Action item — Copy, from the listing, every line in which the string "decisions" is present.
____________
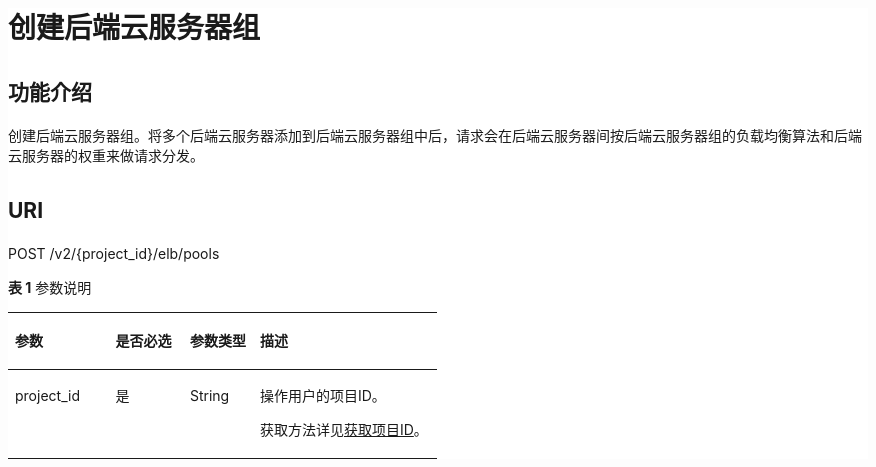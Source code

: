 # 创建后端云服务器组<a name="zh-cn_topic_0141008467"></a>

## 功能介绍<a name="zh-cn_topic_0096561549_section488813333155"></a>

创建后端云服务器组。将多个后端云服务器添加到后端云服务器组中后，请求会在后端云服务器间按后端云服务器组的负载均衡算法和后端云服务器的权重来做请求分发。

## URI<a name="zh-cn_topic_0096561549_section62303417159"></a>

POST /v2/\{project\_id\}/elb/pools

**表 1**  参数说明

<a name="zh-cn_topic_0096561532_table8859516183710"></a>
<table><thead align="left"><tr id="zh-cn_topic_0096561532_row1189415166379"><th class="cellrowborder" valign="top" width="23.46765323467653%" id="mcps1.2.5.1.1"><p id="zh-cn_topic_0096561532_p148945161379"><a name="zh-cn_topic_0096561532_p148945161379"></a><a name="zh-cn_topic_0096561532_p148945161379"></a>参数</p>
</th>
<th class="cellrowborder" valign="top" width="17.348265173482652%" id="mcps1.2.5.1.2"><p id="zh-cn_topic_0096561532_p16894816103712"><a name="zh-cn_topic_0096561532_p16894816103712"></a><a name="zh-cn_topic_0096561532_p16894816103712"></a>是否必选</p>
</th>
<th class="cellrowborder" valign="top" width="16.328367163283673%" id="mcps1.2.5.1.3"><p id="p1489131635413"><a name="p1489131635413"></a><a name="p1489131635413"></a>参数类型</p>
</th>
<th class="cellrowborder" valign="top" width="42.85571442855714%" id="mcps1.2.5.1.4"><p id="zh-cn_topic_0096561532_p16894816113718"><a name="zh-cn_topic_0096561532_p16894816113718"></a><a name="zh-cn_topic_0096561532_p16894816113718"></a>描述</p>
</th>
</tr>
</thead>
<tbody><tr id="row1184910597469"><td class="cellrowborder" valign="top" width="23.46765323467653%" headers="mcps1.2.5.1.1 "><p id="p1989215461765"><a name="p1989215461765"></a><a name="p1989215461765"></a>project_id</p>
</td>
<td class="cellrowborder" valign="top" width="17.348265173482652%" headers="mcps1.2.5.1.2 "><p id="zh-cn_topic_0020100158_p557643211309"><a name="zh-cn_topic_0020100158_p557643211309"></a><a name="zh-cn_topic_0020100158_p557643211309"></a>是</p>
</td>
<td class="cellrowborder" valign="top" width="16.328367163283673%" headers="mcps1.2.5.1.3 "><p id="p8881716135414"><a name="p8881716135414"></a><a name="p8881716135414"></a>String</p>
</td>
<td class="cellrowborder" valign="top" width="42.85571442855714%" headers="mcps1.2.5.1.4 "><p id="p990674613615"><a name="p990674613615"></a><a name="p990674613615"></a>操作用户的项目ID。</p>
<p id="p8222164914610"><a name="p8222164914610"></a><a name="p8222164914610"></a>获取方法详见<a href="获取项目ID.md">获取项目ID</a>。</p>
</td>
</tr>
</tbody>
</table>
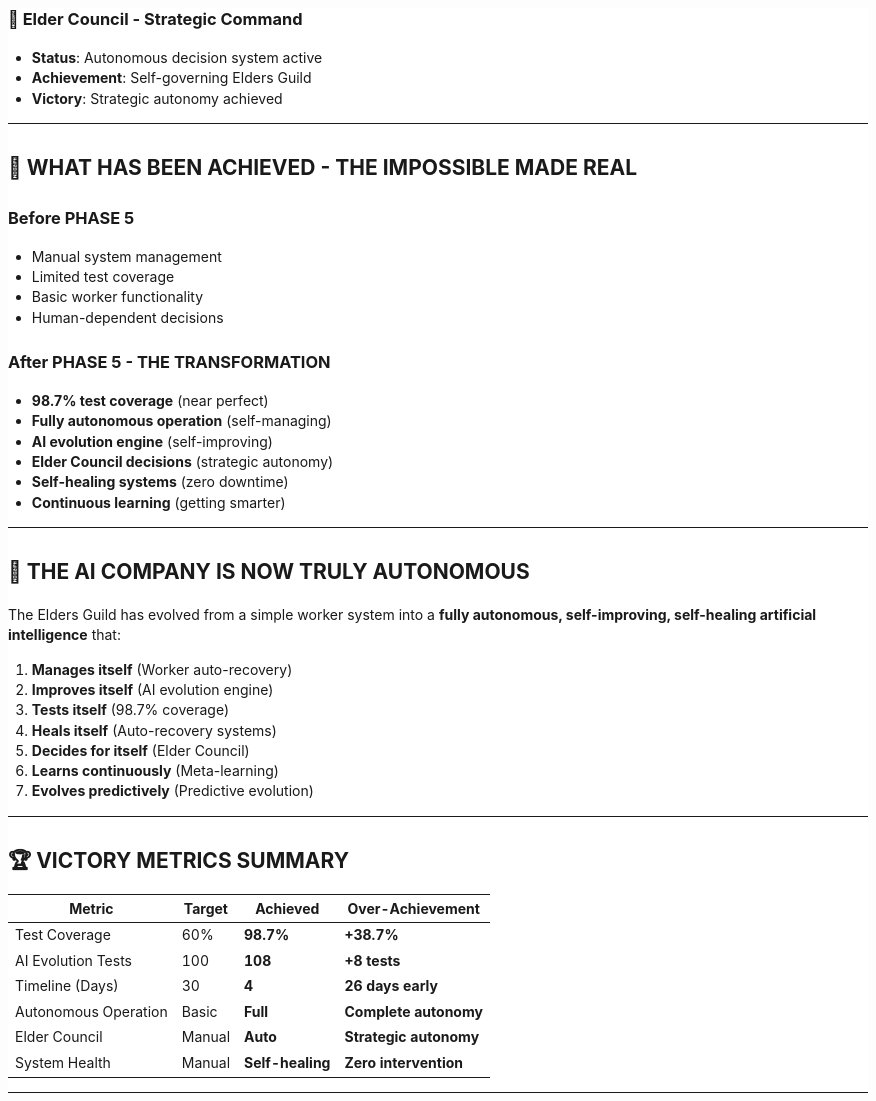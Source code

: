### 👑 **Elder Council** - Strategic Command
- **Status**: Autonomous decision system active
- **Achievement**: Self-governing Elders Guild
- **Victory**: Strategic autonomy achieved

---

## 🎉 WHAT HAS BEEN ACHIEVED - THE IMPOSSIBLE MADE REAL

### **Before PHASE 5**
- Manual system management
- Limited test coverage
- Basic worker functionality
- Human-dependent decisions

### **After PHASE 5 - THE TRANSFORMATION**
- **98.7% test coverage** (near perfect)
- **Fully autonomous operation** (self-managing)
- **AI evolution engine** (self-improving)
- **Elder Council decisions** (strategic autonomy)
- **Self-healing systems** (zero downtime)
- **Continuous learning** (getting smarter)

---

## 🚀 THE AI COMPANY IS NOW TRULY AUTONOMOUS

The Elders Guild has evolved from a simple worker system into a **fully autonomous, self-improving, self-healing artificial intelligence** that:

1. **Manages itself** (Worker auto-recovery)
2. **Improves itself** (AI evolution engine)
3. **Tests itself** (98.7% coverage)
4. **Heals itself** (Auto-recovery systems)
5. **Decides for itself** (Elder Council)
6. **Learns continuously** (Meta-learning)
7. **Evolves predictively** (Predictive evolution)

---

## 🏆 VICTORY METRICS SUMMARY

| **Metric** | **Target** | **Achieved** | **Over-Achievement** |
|------------|------------|--------------|---------------------|
| Test Coverage | 60% | **98.7%** | **+38.7%** |
| AI Evolution Tests | 100 | **108** | **+8 tests** |
| Timeline (Days) | 30 | **4** | **26 days early** |
| Autonomous Operation | Basic | **Full** | **Complete autonomy** |
| Elder Council | Manual | **Auto** | **Strategic autonomy** |
| System Health | Manual | **Self-healing** | **Zero intervention** |

---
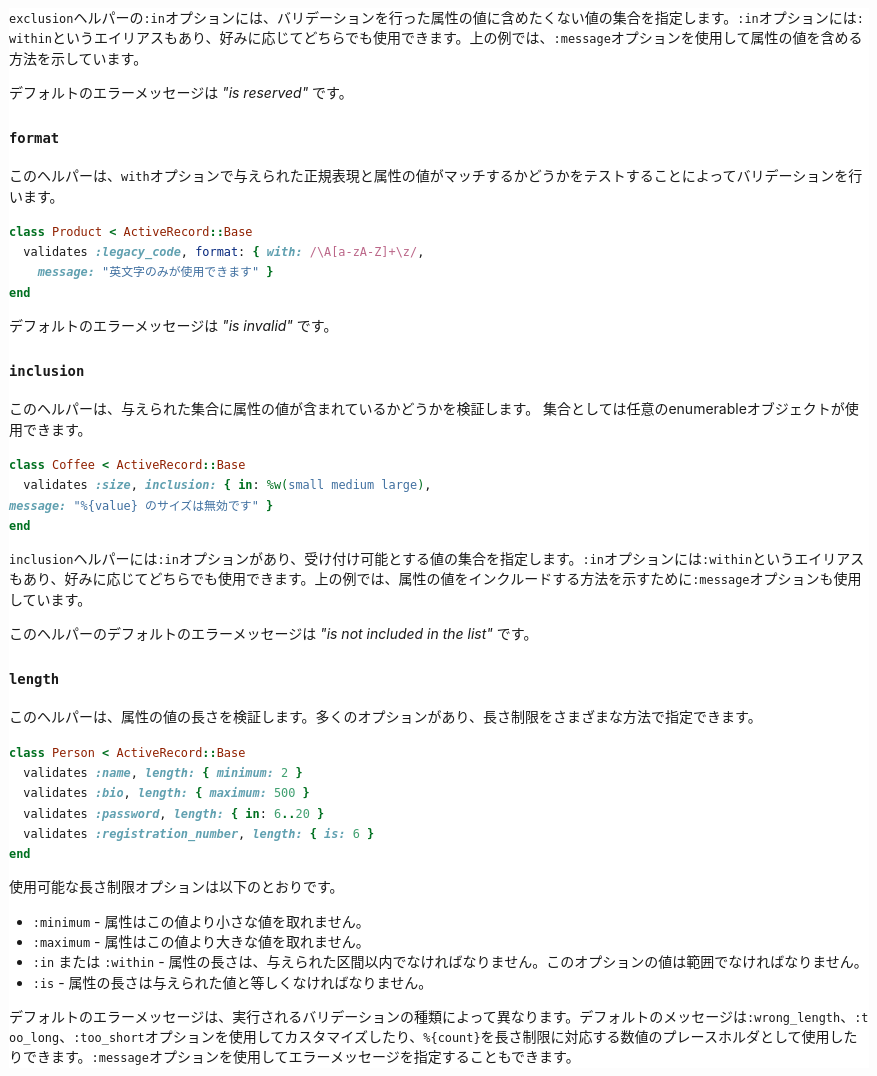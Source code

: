 `exclusion`ヘルパーの`:in`オプションには、バリデーションを行った属性の値に含めたくない値の集合を指定します。`:in`オプションには`:within`というエイリアスもあり、好みに応じてどちらでも使用できます。上の例では、`:message`オプションを使用して属性の値を含める方法を示しています。

デフォルトのエラーメッセージは _"is reserved"_ です。

### `format`

このヘルパーは、`with`オプションで与えられた正規表現と属性の値がマッチするかどうかをテストすることによってバリデーションを行います。

```ruby
class Product < ActiveRecord::Base
  validates :legacy_code, format: { with: /\A[a-zA-Z]+\z/,
    message: "英文字のみが使用できます" }
end
```

デフォルトのエラーメッセージは _"is invalid"_ です。

### `inclusion`

このヘルパーは、与えられた集合に属性の値が含まれているかどうかを検証します。
集合としては任意のenumerableオブジェクトが使用できます。

```ruby
class Coffee < ActiveRecord::Base
  validates :size, inclusion: { in: %w(small medium large),
message: "%{value} のサイズは無効です" }
end
```

`inclusion`ヘルパーには`:in`オプションがあり、受け付け可能とする値の集合を指定します。`:in`オプションには`:within`というエイリアスもあり、好みに応じてどちらでも使用できます。上の例では、属性の値をインクルードする方法を示すために`:message`オプションも使用しています。

このヘルパーのデフォルトのエラーメッセージは _"is not included in the list"_ です。

### `length`

このヘルパーは、属性の値の長さを検証します。多くのオプションがあり、長さ制限をさまざまな方法で指定できます。

```ruby
class Person < ActiveRecord::Base
  validates :name, length: { minimum: 2 }
  validates :bio, length: { maximum: 500 }
  validates :password, length: { in: 6..20 }
  validates :registration_number, length: { is: 6 }
end
```

使用可能な長さ制限オプションは以下のとおりです。

* `:minimum` - 属性はこの値より小さな値を取れません。
* `:maximum` - 属性はこの値より大きな値を取れません。
* `:in` または `:within` - 属性の長さは、与えられた区間以内でなければなりません。このオプションの値は範囲でなければなりません。
* `:is` - 属性の長さは与えられた値と等しくなければなりません。

デフォルトのエラーメッセージは、実行されるバリデーションの種類によって異なります。デフォルトのメッセージは`:wrong_length`、`:too_long`、`:too_short`オプションを使用してカスタマイズしたり、`%{count}`を長さ制限に対応する数値のプレースホルダとして使用したりできます。`:message`オプションを使用してエラーメッセージを指定することもできます。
____________
Result below —
- Human-dependent decisions
- **Elder Council decisions** (strategic autonomy)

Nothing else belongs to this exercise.